Highlights & Insights¶
- The kinematic interpretation is particularly elegant: decomposing the consistency loss into three physically interpretable components—vector field discrepancy, intrinsic change, and geometric extrinsic change—provides clear conceptual grounding.
- The work exhibits high theoretical rigor, with complete derivations of the discrete-to-continuous limit, RCD↔RCT equivalence, and the justification for the simplified loss.
- The simplified loss is of significant engineering value: it eliminates the need for symbolic computation of exponential map differentials across different manifolds, substantially reducing implementation complexity.

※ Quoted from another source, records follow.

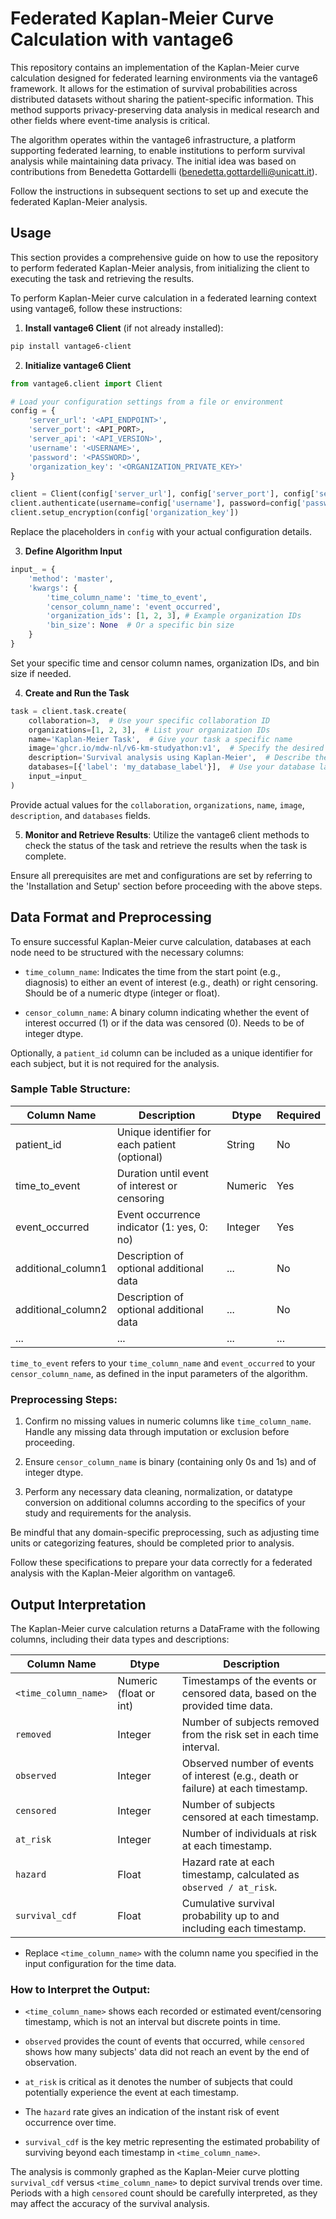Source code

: # Federated Kaplan-Meier Curve Calculation with vantage6

This repository contains an implementation of the Kaplan-Meier curve calculation designed for federated learning environments via the vantage6 framework. It allows for the estimation of survival probabilities across distributed datasets without sharing the patient-specific information. This method supports privacy-preserving data analysis in medical research and other fields where event-time analysis is critical.

The algorithm operates within the vantage6 infrastructure, a platform supporting federated learning, to enable institutions to perform survival analysis while maintaining data privacy. The initial idea was based on contributions from Benedetta Gottardelli (benedetta.gottardelli@unicatt.it).

Follow the instructions in subsequent sections to set up and execute the federated Kaplan-Meier analysis.


## Usage

This section provides a comprehensive guide on how to use the repository to perform federated Kaplan-Meier analysis, from initializing the client to executing the task and retrieving the results.

To perform Kaplan-Meier curve calculation in a federated learning context using vantage6, follow these instructions:

1. **Install vantage6 Client** (if not already installed):
```bash
pip install vantage6-client
```

2. **Initialize vantage6 Client**

```python
from vantage6.client import Client

# Load your configuration settings from a file or environment
config = {
    'server_url': '<API_ENDPOINT>',
    'server_port': <API_PORT>,
    'server_api': '<API_VERSION>',
    'username': '<USERNAME>',
    'password': '<PASSWORD>',
    'organization_key': '<ORGANIZATION_PRIVATE_KEY>'
}

client = Client(config['server_url'], config['server_port'], config['server_api'])
client.authenticate(username=config['username'], password=config['password'])
client.setup_encryption(config['organization_key'])
```

Replace the placeholders in `config` with your actual configuration details.

3. **Define Algorithm Input**
```python
input_ = {
    'method': 'master',
    'kwargs': {
        'time_column_name': 'time_to_event',
        'censor_column_name': 'event_occurred',
        'organization_ids': [1, 2, 3], # Example organization IDs
        'bin_size': None  # Or a specific bin size
    }
}
```

Set your specific time and censor column names, organization IDs, and bin size if needed.

4. **Create and Run the Task**
```python
task = client.task.create(
    collaboration=3,  # Use your specific collaboration ID
    organizations=[1, 2, 3],  # List your organization IDs
    name='Kaplan-Meier Task',  # Give your task a specific name
    image='ghcr.io/mdw-nl/v6-km-studyathon:v1',  # Specify the desired algorithm Docker image version
    description='Survival analysis using Kaplan-Meier',  # Describe the task
    databases=[{'label': 'my_database_label'}],  # Use your database label
    input_=input_
)
```

Provide actual values for the `collaboration`, `organizations`, `name`, `image`, `description`, and `databases` fields.

5. **Monitor and Retrieve Results**: Utilize the vantage6 client methods to check the status of the task and retrieve the results when the task is complete.

Ensure all prerequisites are met and configurations are set by referring to the 'Installation and Setup' section before proceeding with the above steps.


## Data Format and Preprocessing

To ensure successful Kaplan-Meier curve calculation, databases at each node need to be structured with the necessary columns:

- `time_column_name`: Indicates the time from the start point (e.g., diagnosis) to either an event of interest (e.g., death) or right censoring. Should be of a numeric dtype (integer or float).
  
- `censor_column_name`: A binary column indicating whether the event of interest occurred (1) or if the data was censored (0). Needs to be of integer dtype.
  
Optionally, a `patient_id` column can be included as a unique identifier for each subject, but it is not required for the analysis.

### Sample Table Structure:

| Column Name           | Description                                       | Dtype   | Required |
|-----------------------|---------------------------------------------------|---------|----------|
| patient_id            | Unique identifier for each patient (optional)     | String  | No       |
| time_to_event         | Duration until event of interest or censoring     | Numeric | Yes      |
| event_occurred        | Event occurrence indicator (1: yes, 0: no)        | Integer | Yes      |
| additional_column1    | Description of optional additional data           | ...     | No       |
| additional_column2    | Description of optional additional data           | ...     | No       |
| ...                   | ...                                               | ...     | ...      |

`time_to_event` refers to your `time_column_name` and `event_occurred` to your `censor_column_name`, as defined in the input parameters of the algorithm.

### Preprocessing Steps:

1. Confirm no missing values in numeric columns like `time_column_name`. Handle any missing data through imputation or exclusion before proceeding.

2. Ensure `censor_column_name` is binary (containing only 0s and 1s) and of integer dtype.

3. Perform any necessary data cleaning, normalization, or datatype conversion on additional columns according to the specifics of your study and requirements for the analysis.

Be mindful that any domain-specific preprocessing, such as adjusting time units or categorizing features, should be completed prior to analysis.

Follow these specifications to prepare your data correctly for a federated analysis with the Kaplan-Meier algorithm on vantage6.


## Output Interpretation

The Kaplan-Meier curve calculation returns a DataFrame with the following columns, including their data types and descriptions:

| Column Name                 | Dtype          | Description                                                                     |
|-----------------------------|----------------|---------------------------------------------------------------------------------|
| `<time_column_name>`        | Numeric (float or int) | Timestamps of the events or censored data, based on the provided time data.     |
| `removed`                   | Integer        | Number of subjects removed from the risk set in each time interval.             |
| `observed`                  | Integer        | Observed number of events of interest (e.g., death or failure) at each timestamp.|
| `censored`                  | Integer        | Number of subjects censored at each timestamp.                                  |
| `at_risk`                   | Integer        | Number of individuals at risk at each timestamp.                                |
| `hazard`                    | Float          | Hazard rate at each timestamp, calculated as `observed / at_risk`.              |
| `survival_cdf`              | Float          | Cumulative survival probability up to and including each timestamp.              |

* Replace `<time_column_name>` with the column name you specified in the input configuration for the time data.

### How to Interpret the Output:

- `<time_column_name>` shows each recorded or estimated event/censoring timestamp, which is not an interval but discrete points in time.

- `observed` provides the count of events that occurred, while `censored` shows how many subjects' data did not reach an event by the end of observation.

- `at_risk` is critical as it denotes the number of subjects that could potentially experience the event at each timestamp.

- The `hazard` rate gives an indication of the instant risk of event occurrence over time.

- `survival_cdf` is the key metric representing the estimated probability of surviving beyond each timestamp in `<time_column_name>`.

The analysis is commonly graphed as the Kaplan-Meier curve plotting `survival_cdf` versus `<time_column_name>` to depict survival trends over time. Periods with a high `censored` count should be carefully interpreted, as they may affect the accuracy of the survival analysis.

Limitations & Future Work¶
- Experiments are conducted only on relatively low-dimensional (up to 128-dimensional) simple manifolds, without validation on high-dimensional complex applications such as actual protein design.
- Although two-step sample quality greatly surpasses RFM-2, it generally remains below RFM-100; single-step generation quality requires further improvement.

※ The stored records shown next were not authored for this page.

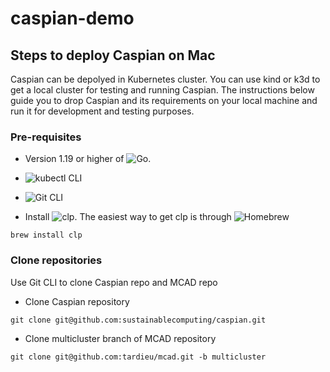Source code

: # caspian-demo
## Steps to deploy Caspian on Mac
Caspian can be depolyed in Kubernetes cluster. You can use kind or k3d to get a local cluster for testing and running Caspian.
The instructions  below guide you to drop Caspian and its requirements  on your local machine  and run it for development and testing purposes. 
### Pre-requisites
-  Version 1.19 or higher of ![Go](https://go.dev/dl/).

- ![kubectl CLI](https://kubernetes.io/docs/tasks/tools/install-kubectl-macos/)
- ![Git CLI](https://git-scm.com/book/en/v2/Getting-Started-Installing-Git)

- Install ![clp](https://github.com/lanl/clp). The easiest way to get clp is through ![Homebrew](https://brew.sh/)
```
brew install clp
``` 
### Clone  repositories
Use Git CLI to clone Caspian repo  and MCAD repo 

-  Clone Caspian repository
```
git clone git@github.com:sustainablecomputing/caspian.git
```

- Clone multicluster branch of MCAD repository
```
git clone git@github.com:tardieu/mcad.git -b multicluster
```

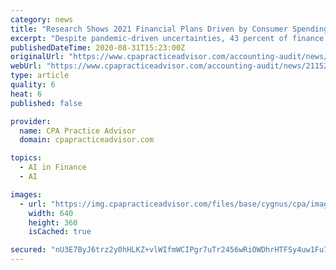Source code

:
 ```yaml
---
category: news
title: "Research Shows 2021 Financial Plans Driven by Consumer Spending, Remote Workforce and Presidential Election"
excerpt: "Despite pandemic-driven uncertainties, 43 percent of finance leaders are either somewhat or very optimistic about the economy's outlook and plan to increase budgets across their entire companies in 2021."
publishedDateTime: 2020-08-31T15:23:00Z
originalUrl: "https://www.cpapracticeadvisor.com/accounting-audit/news/21152349/research-shows-2021-financial-plans-driven-by-consumer-spending-remote-workforce-and-presidential-election"
webUrl: "https://www.cpapracticeadvisor.com/accounting-audit/news/21152349/research-shows-2021-financial-plans-driven-by-consumer-spending-remote-workforce-and-presidential-election"
type: article
quality: 6
heat: 6
published: false

provider:
  name: CPA Practice Advisor
  domain: cpapracticeadvisor.com

topics:
  - AI in Finance
  - AI

images:
  - url: "https://img.cpapracticeadvisor.com/files/base/cygnus/cpa/image/2020/08/expense_management_1_.54820085414fa.5f4d07260ecfa.png?auto=format&fit=max&w=1200"
    width: 640
    height: 360
    isCached: true

secured: "nU3E7ByJ6trz2y0hHLKZ+vlWIfmWCIPgr7uTr2456wRiOWDhrHTFSy4uw1Fu7UUAjsD4/S7CrO5yb39aVhZQmcpTVU7hmnzQOSFPQBLMgJ0tkgE/j6Pk/Egy+Zx/VWfgcRdmOnHSiXWXp24hn/i1JPayREqGew9i+soMA6/xP0TT4c2IQuHUWh4PF20mqrKuf3eEUAxOlNIvFldQNhYNWxYKBH0g0Uls7GyYiKtWVXBSxoitFxtSepUraiY6mHy9NQcKwFa5mAPOA5j/SHFruoFYf9LH0m/9KvYuDiK/Y1t7occTaqZ3z16uTdZmvA42x/qBYrEZnKGkGekdwZVesj/HrIRH4Nb0uaokpVJUZKk=;vFSWbl+1jd5B06dtbDMKIQ=="
---
```


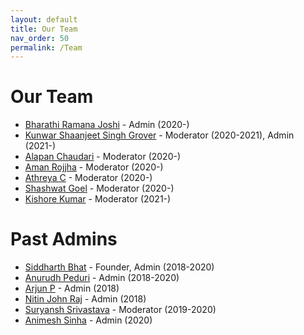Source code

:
 ```yaml
---
layout: default
title: Our Team
nav_order: 50
permalink: /Team
---
```


Our Team
========

- [Bharathi Ramana Joshi](https://bharathi.xyz/) - Admin (2020-)
- [Kunwar Shaanjeet Singh Grover](https://groverkss.github.io/) - Moderator (2020-2021), Admin (2021-)
- [Alapan Chaudari](https://banrovegrie.github.io/) - Moderator (2020-)
- [Aman Rojjha](https://github.com/SarcasticNastik) - Moderator (2020-)
- [Athreya C](https://cathreya.github.io/) - Moderator (2020-)
- [Shashwat Goel](https://github.com/shash42) - Moderator (2020-)
- [Kishore Kumar]() - Moderator (2021-)

Past Admins
===========

- [Siddharth Bhat](http://bollu.github.io/) - Founder, Admin (2018-2020)
- [Anurudh Peduri](http://anurudhp.github.io/) - Admin (2018-2020)
- [Arjun P](https://github.com/Superty) - Admin (2018)
- [Nitin John Raj](https://github.com/njayinthehouse) - Admin (2018)
- [Suryansh Srivastava](https://suryanshsrivastava.github.io/) - Moderator (2019-2020)
- [Animesh Sinha](https://researchweb.iiit.ac.in/~animesh.sinha/home) - Admin (2020)

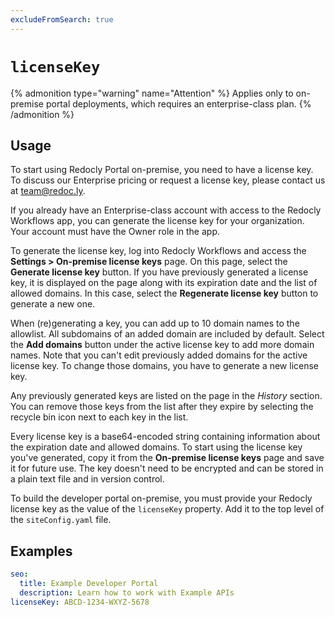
 ```yaml
---
excludeFromSearch: true
---
```


# `licenseKey`


{% admonition type="warning" name="Attention" %}
Applies only to on-premise portal deployments, which requires an enterprise-class plan.
{% /admonition %}


## Usage

To start using Redocly Portal on-premise, you need to have a license key. To discuss our Enterprise pricing or request a license key, please contact us at team@redoc.ly.

If you already have an Enterprise-class account with access to the Redocly Workflows app, you can generate the license key for your organization. Your account must have the Owner role in the app.

To generate the license key, log into Redocly Workflows and access the **Settings > On-premise license keys** page. On this page, select the **Generate license key** button. If you have previously generated a license key, it is displayed on the page along with its expiration date and the list of allowed domains. In this case, select the **Regenerate license key** button to generate a new one.

When (re)generating a key, you can add up to 10 domain names to the allowlist. All subdomains of an added domain are included by default. Select the **Add domains** button under the active license key to add more domain names. Note that you can't edit previously added domains for the active license key. To change those domains, you have to generate a new license key.

Any previously generated keys are listed on the page in the *History* section. You can remove those keys from the list after they expire by selecting the recycle bin icon next to each key in the list.

Every license key is a base64-encoded string containing information about the expiration date and allowed domains. To start using the license key you've generated, copy it from the **On-premise license keys** page and save it for future use. The key doesn't need to be encrypted and can be stored in a plain text file and in version control.

To build the developer portal on-premise, you must provide your Redocly license key as the value of the `licenseKey` property. Add it to the top level of the `siteConfig.yaml` file.

## Examples

```yaml
seo:
  title: Example Developer Portal
  description: Learn how to work with Example APIs
licenseKey: ABCD-1234-WXYZ-5678
```
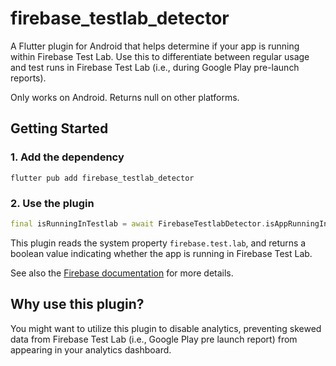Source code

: # firebase_testlab_detector

A Flutter plugin for Android that helps determine if your app is running within Firebase Test Lab. Use this to differentiate between regular usage and test runs in Firebase Test Lab (i.e., during Google Play pre-launch reports).

Only works on Android. Returns null on other platforms.

## Getting Started

### 1. Add the dependency

```shell
flutter pub add firebase_testlab_detector
```

### 2. Use the plugin

```dart
final isRunningInTestlab = await FirebaseTestlabDetector.isAppRunningInTestlab() ?? false;
```

This plugin reads the system property `firebase.test.lab`, and returns a boolean value indicating whether the app is running in Firebase Test Lab.

See also the [Firebase documentation](https://firebase.google.com/docs/test-lab/android/android-studio#modify_instrumented_test_behavior_for) for more details.

## Why use this plugin?

You might want to utilize this plugin to disable analytics, preventing skewed data from Firebase Test Lab (i.e., Google Play pre launch report) from appearing in your analytics dashboard.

- The current framework assumes that the exponential and logarithmic maps admit closed-form expressions, limiting applicability to more general manifolds.
- A systematic comparison with other accelerated sampling methods (e.g., distillation, rectified flow) is absent.
Related Work & Insights¶
- This work extends the Consistency Model framework of Song et al., with the core innovation being the introduction of Riemannian geometric tools.
- The relationship with Riemannian Flow Matching (Chen & Lipman, 2024): RFM provides the teacher model, while RCM realizes few-step generation.
- This work may inspire extensions of consistency models to other non-standard spaces, such as Lorentz manifolds and Grassmann manifolds.
Rating¶
- Novelty: ⭐⭐⭐⭐⭐ First Riemannian consistency model, with outstanding theoretical contributions.
- Experimental Thoroughness: ⭐⭐⭐⭐ Covers diverse manifolds and datasets, but lacks large-scale real-world application validation.
- Writing Quality: ⭐⭐⭐⭐⭐ Mathematical derivations are rigorous; the kinematic interpretation is intuitive.
- Value: ⭐⭐⭐⭐ Establishes a theoretical foundation for efficient generation on Riemannian manifolds, with potential impact on drug design and related fields.